# TASK TO CARRY OUT:
Check each line below for the word "begin", then please report how many lines have it and nothing more.

○ ○ ○

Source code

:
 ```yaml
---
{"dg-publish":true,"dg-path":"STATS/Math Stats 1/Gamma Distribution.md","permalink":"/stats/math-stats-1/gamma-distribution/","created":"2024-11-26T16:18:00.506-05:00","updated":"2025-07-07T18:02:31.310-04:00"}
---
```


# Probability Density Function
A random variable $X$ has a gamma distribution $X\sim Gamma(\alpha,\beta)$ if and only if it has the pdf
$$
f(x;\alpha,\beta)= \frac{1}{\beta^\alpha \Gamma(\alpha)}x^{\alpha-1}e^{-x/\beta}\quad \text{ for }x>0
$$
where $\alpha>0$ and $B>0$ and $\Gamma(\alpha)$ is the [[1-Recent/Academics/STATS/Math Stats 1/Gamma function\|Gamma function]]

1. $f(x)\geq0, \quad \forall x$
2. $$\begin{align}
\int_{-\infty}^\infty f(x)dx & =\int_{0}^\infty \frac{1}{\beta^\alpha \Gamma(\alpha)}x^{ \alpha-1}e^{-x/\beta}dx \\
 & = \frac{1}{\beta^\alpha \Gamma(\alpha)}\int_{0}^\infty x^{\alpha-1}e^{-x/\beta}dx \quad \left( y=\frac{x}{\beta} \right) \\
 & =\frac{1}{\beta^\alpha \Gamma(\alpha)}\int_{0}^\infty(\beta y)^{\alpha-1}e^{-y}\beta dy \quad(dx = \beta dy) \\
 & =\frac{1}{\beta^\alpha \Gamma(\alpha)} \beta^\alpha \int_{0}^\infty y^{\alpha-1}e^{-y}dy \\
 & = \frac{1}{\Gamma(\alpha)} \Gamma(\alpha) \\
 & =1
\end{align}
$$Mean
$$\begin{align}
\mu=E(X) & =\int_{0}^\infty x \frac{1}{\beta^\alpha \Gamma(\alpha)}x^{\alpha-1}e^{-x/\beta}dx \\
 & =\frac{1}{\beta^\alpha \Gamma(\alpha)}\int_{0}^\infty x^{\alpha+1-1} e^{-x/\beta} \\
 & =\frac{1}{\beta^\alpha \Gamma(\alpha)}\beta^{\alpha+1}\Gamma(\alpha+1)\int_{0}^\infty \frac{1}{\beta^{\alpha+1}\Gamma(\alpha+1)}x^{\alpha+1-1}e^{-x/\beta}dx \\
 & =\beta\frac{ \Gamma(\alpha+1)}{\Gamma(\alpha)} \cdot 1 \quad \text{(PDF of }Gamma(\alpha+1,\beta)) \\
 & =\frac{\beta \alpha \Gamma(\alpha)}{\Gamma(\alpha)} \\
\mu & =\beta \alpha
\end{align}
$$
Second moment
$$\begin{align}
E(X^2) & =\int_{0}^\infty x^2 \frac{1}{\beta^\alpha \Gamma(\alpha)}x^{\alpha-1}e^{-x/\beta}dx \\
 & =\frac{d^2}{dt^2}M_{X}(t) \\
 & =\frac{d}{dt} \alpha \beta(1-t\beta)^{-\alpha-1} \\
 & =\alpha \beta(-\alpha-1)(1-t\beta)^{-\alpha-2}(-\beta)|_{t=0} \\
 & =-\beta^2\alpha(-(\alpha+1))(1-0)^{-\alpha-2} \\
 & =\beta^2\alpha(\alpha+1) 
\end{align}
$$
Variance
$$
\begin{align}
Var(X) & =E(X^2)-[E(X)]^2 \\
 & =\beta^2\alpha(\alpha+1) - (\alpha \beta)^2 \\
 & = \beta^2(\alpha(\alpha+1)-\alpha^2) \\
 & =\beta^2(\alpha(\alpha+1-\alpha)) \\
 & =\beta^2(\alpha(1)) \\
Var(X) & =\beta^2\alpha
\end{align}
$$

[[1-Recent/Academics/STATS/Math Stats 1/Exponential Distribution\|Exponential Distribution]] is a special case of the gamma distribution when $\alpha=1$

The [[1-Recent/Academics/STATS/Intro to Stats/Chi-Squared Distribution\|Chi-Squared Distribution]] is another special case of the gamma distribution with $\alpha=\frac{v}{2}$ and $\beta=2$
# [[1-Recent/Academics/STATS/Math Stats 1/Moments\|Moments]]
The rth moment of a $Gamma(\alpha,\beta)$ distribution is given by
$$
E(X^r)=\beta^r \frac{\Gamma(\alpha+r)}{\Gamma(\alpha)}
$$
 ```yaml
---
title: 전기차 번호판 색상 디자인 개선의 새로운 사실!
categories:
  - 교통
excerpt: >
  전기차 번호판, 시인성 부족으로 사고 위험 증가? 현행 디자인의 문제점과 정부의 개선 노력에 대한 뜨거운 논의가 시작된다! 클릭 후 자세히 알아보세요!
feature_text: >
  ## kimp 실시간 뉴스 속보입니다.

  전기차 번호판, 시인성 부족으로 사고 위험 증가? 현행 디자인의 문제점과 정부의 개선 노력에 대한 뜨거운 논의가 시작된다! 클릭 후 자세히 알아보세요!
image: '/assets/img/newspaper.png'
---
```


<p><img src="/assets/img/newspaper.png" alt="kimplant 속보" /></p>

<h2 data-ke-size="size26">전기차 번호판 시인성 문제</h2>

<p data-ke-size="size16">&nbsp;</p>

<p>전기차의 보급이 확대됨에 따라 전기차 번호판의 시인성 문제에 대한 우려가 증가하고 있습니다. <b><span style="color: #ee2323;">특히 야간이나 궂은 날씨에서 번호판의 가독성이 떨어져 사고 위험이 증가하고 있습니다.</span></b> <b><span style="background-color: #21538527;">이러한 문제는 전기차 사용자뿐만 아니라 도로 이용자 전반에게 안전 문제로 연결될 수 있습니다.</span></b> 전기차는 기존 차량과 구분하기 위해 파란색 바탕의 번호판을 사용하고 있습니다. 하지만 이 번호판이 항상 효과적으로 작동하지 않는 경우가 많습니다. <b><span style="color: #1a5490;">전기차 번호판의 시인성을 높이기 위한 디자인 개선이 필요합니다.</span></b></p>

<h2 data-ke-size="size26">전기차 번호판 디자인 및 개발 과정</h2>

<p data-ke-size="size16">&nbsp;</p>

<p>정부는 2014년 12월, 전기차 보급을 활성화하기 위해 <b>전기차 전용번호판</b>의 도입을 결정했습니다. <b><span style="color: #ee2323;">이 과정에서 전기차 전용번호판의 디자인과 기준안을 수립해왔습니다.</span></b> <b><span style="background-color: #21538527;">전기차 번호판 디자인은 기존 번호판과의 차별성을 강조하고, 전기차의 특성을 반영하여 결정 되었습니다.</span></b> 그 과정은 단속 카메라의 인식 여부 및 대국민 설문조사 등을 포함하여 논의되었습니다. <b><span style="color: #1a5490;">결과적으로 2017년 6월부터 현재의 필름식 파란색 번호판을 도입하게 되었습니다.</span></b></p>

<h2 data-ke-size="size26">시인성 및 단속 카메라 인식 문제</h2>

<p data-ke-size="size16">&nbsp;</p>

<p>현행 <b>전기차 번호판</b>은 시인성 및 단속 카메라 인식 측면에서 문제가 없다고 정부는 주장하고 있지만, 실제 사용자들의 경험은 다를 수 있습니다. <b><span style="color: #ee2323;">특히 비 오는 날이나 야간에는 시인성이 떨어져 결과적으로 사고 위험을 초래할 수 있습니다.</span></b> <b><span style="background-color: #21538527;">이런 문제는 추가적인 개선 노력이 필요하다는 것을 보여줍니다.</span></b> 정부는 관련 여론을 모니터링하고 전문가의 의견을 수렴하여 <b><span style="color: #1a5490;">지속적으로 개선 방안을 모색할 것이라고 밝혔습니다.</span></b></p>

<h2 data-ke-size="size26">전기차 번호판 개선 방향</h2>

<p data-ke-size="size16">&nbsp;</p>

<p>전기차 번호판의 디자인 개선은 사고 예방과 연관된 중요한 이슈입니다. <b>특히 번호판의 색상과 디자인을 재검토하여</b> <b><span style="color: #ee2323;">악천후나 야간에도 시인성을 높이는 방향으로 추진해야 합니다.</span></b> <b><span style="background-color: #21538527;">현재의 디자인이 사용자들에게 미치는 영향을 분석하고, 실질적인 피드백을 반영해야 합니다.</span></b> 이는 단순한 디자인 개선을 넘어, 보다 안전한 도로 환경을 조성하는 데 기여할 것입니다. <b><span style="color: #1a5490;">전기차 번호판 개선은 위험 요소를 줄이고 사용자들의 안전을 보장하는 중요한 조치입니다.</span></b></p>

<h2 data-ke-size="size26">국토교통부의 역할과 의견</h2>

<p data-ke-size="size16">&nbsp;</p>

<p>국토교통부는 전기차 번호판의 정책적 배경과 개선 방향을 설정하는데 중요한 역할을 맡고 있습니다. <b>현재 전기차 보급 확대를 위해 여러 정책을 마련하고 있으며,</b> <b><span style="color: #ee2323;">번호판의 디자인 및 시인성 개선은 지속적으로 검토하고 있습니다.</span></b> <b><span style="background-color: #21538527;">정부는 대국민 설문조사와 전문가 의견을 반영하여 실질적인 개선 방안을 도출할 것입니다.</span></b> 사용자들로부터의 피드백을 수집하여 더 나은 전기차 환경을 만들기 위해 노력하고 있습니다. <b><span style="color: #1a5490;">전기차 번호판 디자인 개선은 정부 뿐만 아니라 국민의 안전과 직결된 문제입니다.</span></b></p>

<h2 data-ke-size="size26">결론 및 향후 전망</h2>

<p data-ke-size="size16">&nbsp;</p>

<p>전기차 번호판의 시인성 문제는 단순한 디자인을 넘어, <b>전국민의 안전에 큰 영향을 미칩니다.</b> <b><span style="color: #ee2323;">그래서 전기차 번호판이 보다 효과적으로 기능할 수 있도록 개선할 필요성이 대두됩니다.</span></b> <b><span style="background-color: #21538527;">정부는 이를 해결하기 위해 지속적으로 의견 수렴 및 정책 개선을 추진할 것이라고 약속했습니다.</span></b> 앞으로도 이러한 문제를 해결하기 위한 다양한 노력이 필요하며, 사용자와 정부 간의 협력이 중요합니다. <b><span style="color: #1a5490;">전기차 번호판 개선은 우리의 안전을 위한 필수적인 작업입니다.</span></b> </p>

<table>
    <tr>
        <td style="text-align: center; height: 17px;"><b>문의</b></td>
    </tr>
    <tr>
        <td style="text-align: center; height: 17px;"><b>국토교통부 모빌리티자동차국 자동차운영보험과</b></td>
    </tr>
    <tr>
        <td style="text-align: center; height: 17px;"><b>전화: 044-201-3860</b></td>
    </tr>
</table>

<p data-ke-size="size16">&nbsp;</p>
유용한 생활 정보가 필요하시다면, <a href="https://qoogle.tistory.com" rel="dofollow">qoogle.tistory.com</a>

○ ○ ○

# TASK SOLUTION:
4